My friend Sally Pace commissioned me to write about the history of Woodlake for the Kiwanis Magazine, maybe 300 words or less.  Woodlake, a sleepy town born in 1910 in the foothills of the big trees, became famous for cattle ranching, and oranges.   Its history is a collection of tales about hard-working farmers, farm workers and, of course, cowboys.  Most of the life in Woodlake takes place in the hills beyond the town, but there is a town that is home to about 7,000 people.  

Writing history is so much more difficult than I had ever imagined that it would be.  I’ve never been great at making snap decisions, and that is the one thing that writers do constantly, word to word, story after story.  One story sounds good, but must not be told to save room for the story that the writer thinks is great.  The good story that was left out may have changed history, but history is forgotten, except what is written, so that piece of history remains a mystery. 

The other issue about history is that as soon as you write it you worry about offending someone.  I am so frozen in fear that I might tell the wrong story, the wrong way, that it’s hard to tell any story at all.  I never understood this dilemma of writers, which is why history books are so bland, until I started writing this.  The real story, someone else’s story, has tons of nerve endings attached to it that I may or may not touch.  People reading history also have opinions.  Even I have opinions, and they seep out ever so quietly into my words.

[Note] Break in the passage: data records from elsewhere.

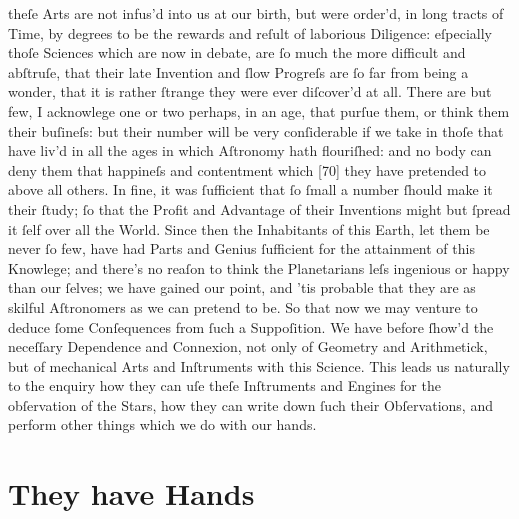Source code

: \documentclass[letterpaper]{book}
\begin{document}
theſe Arts are not infus'd into us at our birth, but were order'd, in long
tracts of Time, by degrees to be the rewards and reſult of laborious
Diligence: eſpecially thoſe Sciences which are now in debate, are ſo much
the more difficult and abſtruſe, that their late Invention and ſlow Progreſs
are ſo far from being a wonder, that it is rather ſtrange they were ever
diſcover'd at all. There are but few, I acknowlege one or two perhaps, in an
age, that purſue them, or think them their buſineſs: but their number will
be very conſiderable if we take in thoſe that have liv'd in all the ages in
which Aſtronomy hath flouriſhed: and no body can deny them that happineſs
and contentment which [70] they have pretended to above all others. In fine,
it was ſufficient that ſo ſmall a number ſhould make it their ſtudy; ſo that
the Profit and Advantage of their Inventions might but ſpread it ſelf over
all the World. Since then the Inhabitants of this Earth, let them be never
ſo few, have had Parts and Genius ſufficient for the attainment of this
Knowlege; and there's no reaſon to think the Planetarians leſs ingenious or
happy than our ſelves; we have gained our point, and 'tis probable that they
are as skilful Aſtronomers as we can pretend to be. So that now we may
venture to deduce ſome Conſequences from ſuch a Suppoſition.  We have before
ſhow'd the neceſſary Dependence and Connexion, not only of Geometry and
Arithmetick, but of mechanical Arts and Inſtruments with this Science. This
leads us naturally to the enquiry how they can uſe theſe Inſtruments and
Engines for the obſervation of the Stars, how they can write down ſuch their
Obſervations, and perform other things which we do with our hands.


\section{They have Hands}
\end{document}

Cow PokingIn this case, the story revolves around a town built around ranching.  Ranching means eventually killing cattle to eat.  Former neighbors of mine are vegan, meaning they eat no meat products, even milk or eggs.  Animal rights activists might object to marking cattle, and other groups might have other grounds for opposition, but cattle ranchers are proud of their work, and their parents, grandparents, and great-grandparents.  If I were writing a documentary, I would tell all sides of the story, but in this post, I’ve got only the rancher’s side.

Straddling a calf getting stuck with a hot branding iron is not my idea of a safe job!

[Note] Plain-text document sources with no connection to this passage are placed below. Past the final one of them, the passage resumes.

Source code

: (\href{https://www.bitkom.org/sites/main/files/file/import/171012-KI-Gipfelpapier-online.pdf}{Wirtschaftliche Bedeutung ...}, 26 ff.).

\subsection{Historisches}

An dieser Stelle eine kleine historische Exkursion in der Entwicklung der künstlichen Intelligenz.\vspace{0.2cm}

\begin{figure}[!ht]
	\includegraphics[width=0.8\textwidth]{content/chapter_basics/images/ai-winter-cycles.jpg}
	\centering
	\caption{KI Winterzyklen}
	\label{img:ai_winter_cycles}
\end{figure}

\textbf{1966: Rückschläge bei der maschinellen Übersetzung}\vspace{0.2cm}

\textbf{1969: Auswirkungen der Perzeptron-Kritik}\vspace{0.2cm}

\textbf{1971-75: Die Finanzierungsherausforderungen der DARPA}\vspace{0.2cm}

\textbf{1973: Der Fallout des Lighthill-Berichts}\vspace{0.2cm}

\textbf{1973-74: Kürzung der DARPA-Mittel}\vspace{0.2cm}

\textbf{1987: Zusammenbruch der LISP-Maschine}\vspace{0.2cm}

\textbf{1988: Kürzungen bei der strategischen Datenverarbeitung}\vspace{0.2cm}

Straddling a calf getting stuck with a hot branding iron is not my idea of a safe job!

Another problem with writing history is that the beginning story is told and retold, but the middle of the story, the later years don’t seem like real history.  I started my project a couple of months ago I started interviewing a friend whose great-great-grandfather pioneered in this area.  What I really wanted to find out what life was like in the 1940s to the 1970s.  He let me borrow his photo album from the 1970s, and he had great shots of cowboys, many of whom are still not retired from ranching even though they are approaching  or into their 80s.  Ranching seems to be a healthy lifestyle, if you don’t get killed doing it!

Cow Poking

Imagine, you, a bull-calf, a sharp knife, and the knowledge that if he flinched, the knife might miss its mark…  Notice also that you don’t see obese ranchers here!  These guys can move quickly when necessary!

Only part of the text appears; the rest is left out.